The EU parliament awarded the bloc's top rights Sakharov prize on Thursday to Venezuelan opposition leader Maria Corina Machado and her ally, former presidential candidate Edmundo Gonzalez Urrutia.
They won the prestigious award for their fight for democracy under President Nicolas Maduro's iron-fisted rule.
Machado, 57, played a key role in Venezuela's presidential election in July. Although the authorities proclaimed Maduro the winner, the opposition believes its candidate Edmundo Gonzalez Urrutia won.
Gonzalez Urrutia, 75, went into exile in Spain in September.

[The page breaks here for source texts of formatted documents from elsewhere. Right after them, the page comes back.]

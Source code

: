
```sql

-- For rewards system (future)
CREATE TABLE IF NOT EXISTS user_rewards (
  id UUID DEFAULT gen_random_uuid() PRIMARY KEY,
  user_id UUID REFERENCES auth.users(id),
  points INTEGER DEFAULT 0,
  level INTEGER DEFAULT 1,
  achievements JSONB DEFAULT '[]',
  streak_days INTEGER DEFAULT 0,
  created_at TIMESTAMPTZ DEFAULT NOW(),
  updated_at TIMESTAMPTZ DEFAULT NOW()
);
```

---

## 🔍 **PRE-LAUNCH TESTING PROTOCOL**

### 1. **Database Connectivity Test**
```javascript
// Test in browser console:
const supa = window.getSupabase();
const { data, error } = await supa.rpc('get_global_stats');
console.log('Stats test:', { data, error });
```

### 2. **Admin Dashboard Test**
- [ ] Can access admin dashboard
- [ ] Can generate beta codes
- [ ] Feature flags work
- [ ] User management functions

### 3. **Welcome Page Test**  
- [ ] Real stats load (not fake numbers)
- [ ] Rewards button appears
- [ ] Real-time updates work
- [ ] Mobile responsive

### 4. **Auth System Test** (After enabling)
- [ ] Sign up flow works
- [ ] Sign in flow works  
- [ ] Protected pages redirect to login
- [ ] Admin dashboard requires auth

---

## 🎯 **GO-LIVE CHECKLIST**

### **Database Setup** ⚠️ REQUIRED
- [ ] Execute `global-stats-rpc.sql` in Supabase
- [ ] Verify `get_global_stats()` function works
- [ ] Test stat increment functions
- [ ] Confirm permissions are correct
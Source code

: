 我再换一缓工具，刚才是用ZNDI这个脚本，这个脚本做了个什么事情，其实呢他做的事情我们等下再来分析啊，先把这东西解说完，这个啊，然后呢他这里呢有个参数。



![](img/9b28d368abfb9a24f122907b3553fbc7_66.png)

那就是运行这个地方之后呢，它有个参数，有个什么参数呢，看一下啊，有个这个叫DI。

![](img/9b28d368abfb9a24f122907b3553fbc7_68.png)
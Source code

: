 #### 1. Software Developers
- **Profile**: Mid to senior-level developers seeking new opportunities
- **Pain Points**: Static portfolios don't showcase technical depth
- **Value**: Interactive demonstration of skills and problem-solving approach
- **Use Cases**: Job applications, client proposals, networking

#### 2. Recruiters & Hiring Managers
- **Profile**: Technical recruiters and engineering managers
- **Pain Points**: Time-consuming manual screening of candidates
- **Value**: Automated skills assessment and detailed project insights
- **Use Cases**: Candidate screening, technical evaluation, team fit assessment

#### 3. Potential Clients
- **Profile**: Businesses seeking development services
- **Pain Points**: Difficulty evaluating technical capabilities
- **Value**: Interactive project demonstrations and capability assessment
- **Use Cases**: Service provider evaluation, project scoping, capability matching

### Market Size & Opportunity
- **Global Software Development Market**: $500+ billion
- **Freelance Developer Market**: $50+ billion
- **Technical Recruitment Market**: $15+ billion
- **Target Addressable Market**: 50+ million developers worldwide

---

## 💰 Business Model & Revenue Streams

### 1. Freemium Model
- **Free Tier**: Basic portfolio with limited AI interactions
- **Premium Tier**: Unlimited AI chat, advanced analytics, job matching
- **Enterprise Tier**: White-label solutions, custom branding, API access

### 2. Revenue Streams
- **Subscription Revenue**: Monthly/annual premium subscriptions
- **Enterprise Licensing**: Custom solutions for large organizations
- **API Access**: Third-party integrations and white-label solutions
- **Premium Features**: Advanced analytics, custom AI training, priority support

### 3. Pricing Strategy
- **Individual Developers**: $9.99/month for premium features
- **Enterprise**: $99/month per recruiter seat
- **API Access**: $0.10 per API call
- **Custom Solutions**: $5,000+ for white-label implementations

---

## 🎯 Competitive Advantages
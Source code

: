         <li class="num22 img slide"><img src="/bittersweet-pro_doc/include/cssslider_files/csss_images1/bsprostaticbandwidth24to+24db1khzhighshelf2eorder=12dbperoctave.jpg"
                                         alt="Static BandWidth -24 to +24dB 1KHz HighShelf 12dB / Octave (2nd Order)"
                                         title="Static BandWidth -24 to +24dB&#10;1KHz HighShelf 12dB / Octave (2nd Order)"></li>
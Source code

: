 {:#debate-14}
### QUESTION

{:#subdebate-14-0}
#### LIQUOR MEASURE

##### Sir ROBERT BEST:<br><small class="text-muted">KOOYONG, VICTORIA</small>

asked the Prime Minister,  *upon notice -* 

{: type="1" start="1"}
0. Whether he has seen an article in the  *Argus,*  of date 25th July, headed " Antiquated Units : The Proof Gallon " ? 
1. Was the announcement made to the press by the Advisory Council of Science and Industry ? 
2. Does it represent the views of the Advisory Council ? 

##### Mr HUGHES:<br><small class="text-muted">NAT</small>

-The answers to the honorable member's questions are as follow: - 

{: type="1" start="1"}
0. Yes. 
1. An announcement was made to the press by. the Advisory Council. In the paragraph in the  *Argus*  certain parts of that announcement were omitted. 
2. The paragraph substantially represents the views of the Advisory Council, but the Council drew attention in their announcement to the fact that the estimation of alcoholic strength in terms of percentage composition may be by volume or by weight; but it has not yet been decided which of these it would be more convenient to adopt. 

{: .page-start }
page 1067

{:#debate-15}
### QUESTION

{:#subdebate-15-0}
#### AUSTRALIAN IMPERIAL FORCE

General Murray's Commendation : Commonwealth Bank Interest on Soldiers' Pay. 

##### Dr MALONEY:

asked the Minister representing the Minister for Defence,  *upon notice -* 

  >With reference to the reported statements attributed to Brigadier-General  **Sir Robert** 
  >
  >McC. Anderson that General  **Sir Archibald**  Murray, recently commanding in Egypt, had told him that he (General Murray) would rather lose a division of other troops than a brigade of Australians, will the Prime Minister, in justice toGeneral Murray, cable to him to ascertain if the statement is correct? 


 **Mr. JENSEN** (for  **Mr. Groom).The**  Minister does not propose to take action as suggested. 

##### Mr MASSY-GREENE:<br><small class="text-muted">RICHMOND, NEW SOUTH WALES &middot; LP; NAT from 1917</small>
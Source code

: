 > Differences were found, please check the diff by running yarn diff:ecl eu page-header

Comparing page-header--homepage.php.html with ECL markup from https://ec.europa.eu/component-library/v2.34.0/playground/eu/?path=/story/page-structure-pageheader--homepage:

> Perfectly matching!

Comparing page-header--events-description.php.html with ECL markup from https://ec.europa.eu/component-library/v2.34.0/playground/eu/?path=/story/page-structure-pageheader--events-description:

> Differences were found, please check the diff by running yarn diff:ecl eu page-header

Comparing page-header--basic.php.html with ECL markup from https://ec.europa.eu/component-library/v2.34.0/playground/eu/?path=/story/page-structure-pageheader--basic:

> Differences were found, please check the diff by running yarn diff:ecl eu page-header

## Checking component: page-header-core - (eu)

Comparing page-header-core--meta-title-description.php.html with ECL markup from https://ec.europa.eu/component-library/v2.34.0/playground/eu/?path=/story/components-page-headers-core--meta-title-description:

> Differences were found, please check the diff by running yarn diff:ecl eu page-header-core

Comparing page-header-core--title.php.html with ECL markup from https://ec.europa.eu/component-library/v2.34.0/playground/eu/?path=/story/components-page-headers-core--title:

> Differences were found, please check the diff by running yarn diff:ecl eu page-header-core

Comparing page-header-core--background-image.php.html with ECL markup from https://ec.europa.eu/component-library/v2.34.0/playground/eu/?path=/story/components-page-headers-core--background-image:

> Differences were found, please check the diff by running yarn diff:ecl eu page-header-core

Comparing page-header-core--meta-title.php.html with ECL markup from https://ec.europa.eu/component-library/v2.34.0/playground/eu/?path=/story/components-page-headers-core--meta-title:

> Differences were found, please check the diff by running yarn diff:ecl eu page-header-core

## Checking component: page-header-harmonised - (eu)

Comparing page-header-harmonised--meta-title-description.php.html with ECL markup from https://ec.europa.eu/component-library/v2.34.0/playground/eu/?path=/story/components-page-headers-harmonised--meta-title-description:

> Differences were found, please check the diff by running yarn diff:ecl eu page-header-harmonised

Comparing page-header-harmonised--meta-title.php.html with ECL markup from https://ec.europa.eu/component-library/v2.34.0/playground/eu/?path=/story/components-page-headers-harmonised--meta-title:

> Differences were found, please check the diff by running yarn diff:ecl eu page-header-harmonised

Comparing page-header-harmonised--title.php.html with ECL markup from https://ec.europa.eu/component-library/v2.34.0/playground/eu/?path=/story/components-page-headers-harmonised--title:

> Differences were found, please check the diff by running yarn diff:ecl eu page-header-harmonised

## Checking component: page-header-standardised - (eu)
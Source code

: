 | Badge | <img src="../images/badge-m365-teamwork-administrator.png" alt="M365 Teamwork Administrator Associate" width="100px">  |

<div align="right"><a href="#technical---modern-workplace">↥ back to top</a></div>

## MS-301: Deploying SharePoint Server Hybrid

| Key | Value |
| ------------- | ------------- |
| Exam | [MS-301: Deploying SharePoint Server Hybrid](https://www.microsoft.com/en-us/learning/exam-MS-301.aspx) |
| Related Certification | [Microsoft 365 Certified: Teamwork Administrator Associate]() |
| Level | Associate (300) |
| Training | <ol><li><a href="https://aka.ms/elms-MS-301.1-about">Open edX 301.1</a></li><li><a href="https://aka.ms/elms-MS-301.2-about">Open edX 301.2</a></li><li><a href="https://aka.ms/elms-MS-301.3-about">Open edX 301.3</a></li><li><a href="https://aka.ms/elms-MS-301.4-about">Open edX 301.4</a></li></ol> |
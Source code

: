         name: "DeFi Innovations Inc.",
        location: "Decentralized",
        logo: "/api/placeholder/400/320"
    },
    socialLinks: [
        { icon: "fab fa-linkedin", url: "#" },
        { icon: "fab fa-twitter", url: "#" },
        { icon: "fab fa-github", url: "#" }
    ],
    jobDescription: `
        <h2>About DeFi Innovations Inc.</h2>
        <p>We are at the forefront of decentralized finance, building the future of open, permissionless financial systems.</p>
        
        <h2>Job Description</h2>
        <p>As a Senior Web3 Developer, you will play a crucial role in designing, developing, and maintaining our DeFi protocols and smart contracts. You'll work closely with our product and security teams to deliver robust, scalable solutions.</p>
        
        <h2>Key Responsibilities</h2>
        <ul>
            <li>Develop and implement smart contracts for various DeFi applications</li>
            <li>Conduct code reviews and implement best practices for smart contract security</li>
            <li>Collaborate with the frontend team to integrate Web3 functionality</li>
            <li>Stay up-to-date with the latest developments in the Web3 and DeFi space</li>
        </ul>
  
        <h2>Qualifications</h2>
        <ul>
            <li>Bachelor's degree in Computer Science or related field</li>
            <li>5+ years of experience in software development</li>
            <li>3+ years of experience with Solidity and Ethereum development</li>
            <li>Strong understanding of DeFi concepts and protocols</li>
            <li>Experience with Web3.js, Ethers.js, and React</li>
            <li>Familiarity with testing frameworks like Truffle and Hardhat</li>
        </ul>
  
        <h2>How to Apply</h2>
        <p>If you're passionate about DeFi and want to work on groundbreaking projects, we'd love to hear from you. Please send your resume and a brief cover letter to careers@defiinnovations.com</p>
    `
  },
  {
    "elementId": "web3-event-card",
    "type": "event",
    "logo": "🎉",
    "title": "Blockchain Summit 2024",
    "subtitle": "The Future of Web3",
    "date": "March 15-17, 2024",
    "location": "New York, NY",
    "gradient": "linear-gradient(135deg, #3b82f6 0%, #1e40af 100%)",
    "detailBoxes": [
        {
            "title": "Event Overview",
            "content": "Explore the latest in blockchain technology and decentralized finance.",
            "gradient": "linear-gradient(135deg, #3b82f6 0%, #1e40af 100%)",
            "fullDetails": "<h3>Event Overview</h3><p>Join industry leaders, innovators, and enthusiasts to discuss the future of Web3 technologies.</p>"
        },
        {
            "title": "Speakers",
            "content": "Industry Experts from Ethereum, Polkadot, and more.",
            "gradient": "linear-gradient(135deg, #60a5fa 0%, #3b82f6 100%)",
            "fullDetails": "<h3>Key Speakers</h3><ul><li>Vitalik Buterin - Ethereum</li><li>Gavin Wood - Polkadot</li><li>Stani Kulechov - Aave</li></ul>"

European Parliament chief Roberta Metsola said the two figures represented "all Venezuelans inside and outside the country fighting to restore freedom and democracy", as she announced the award in the parliament in Strasbourg, France.
"Edmundo and Maria have continued to fight for the fair, free and peaceful transition of power and have fearlessly upheld those values that millions of Venezuelans and this parliament hold so dear: justice, democracy and the rule of law," Metsola added.
"This parliament stands with the people of Venezuela and with Maria and Edmundo in their struggle for the democratic future of their country," Metsola said.
"We are confident that Venezuela, and democracy, will ultimately prevail," she added.
Machado said she was honoured to share the prize. "This recognition is for every political prisoner, people who sought asylum or are exiled, and every citizen of our country who defends what they believe," she said in a statement on social media.
Gonzalez Urrutia hailed the prize as embodying "the deep solidarity of the peoples of Europe with the Venezuelan people and their struggle to recover democracy".
Machado and Gonzalez Urrutia were nominated for the award by the centre-right European People's Party, the largest political grouping in the EU parliament.
The hard-right European Conservatives and Reformists (ECR) group also supported them.
ECR co-chair Nicola Procaccini said their win was "a sign of support for all the people who have been living under oppressive conditions for many years".
There will be an award ceremony in Strasbourg in December. The winner receives a 50,000-euro ($54,000) prize.
The two other finalists were jailed Azerbaijani activist Gubad Ibadoghlu -- backed by the Greens -- and Israeli and Palestinian organisations working together for peace, proposed by the Socialists and Democrats group.
French Socialist MEPs complained that by ignoring their pick the parliament had "missed a chance to promote peace and reconciliation in the Middle East".
Metsola paid tribute to the finalists, saying they "all are bravely standing up for human rights and for freedom of thought in the face of unimaginable challenges".
She said that the health of Ibadoghlu -- under house arrest -- was "currently deteriorating significantly" and called on "Azerbaijani authorities to drop all charges against Doctor Ibadoghlu and lift his travel ban".
Far-right lawmakers had nominated US tech billionaire Elon Musk as a champion of "free speech", but their eyebrow-raising choice was not accepted.
Named after Soviet physicist and political dissident Andrei Sakharov, previous recipients of the award include South Africa's Nelson Mandela and late Russian opposition leader Alexei Navalny.
For Machado, it is her second prize after she won the top European rights prize in September awarded by the Council of Europe, which is not an EU institution.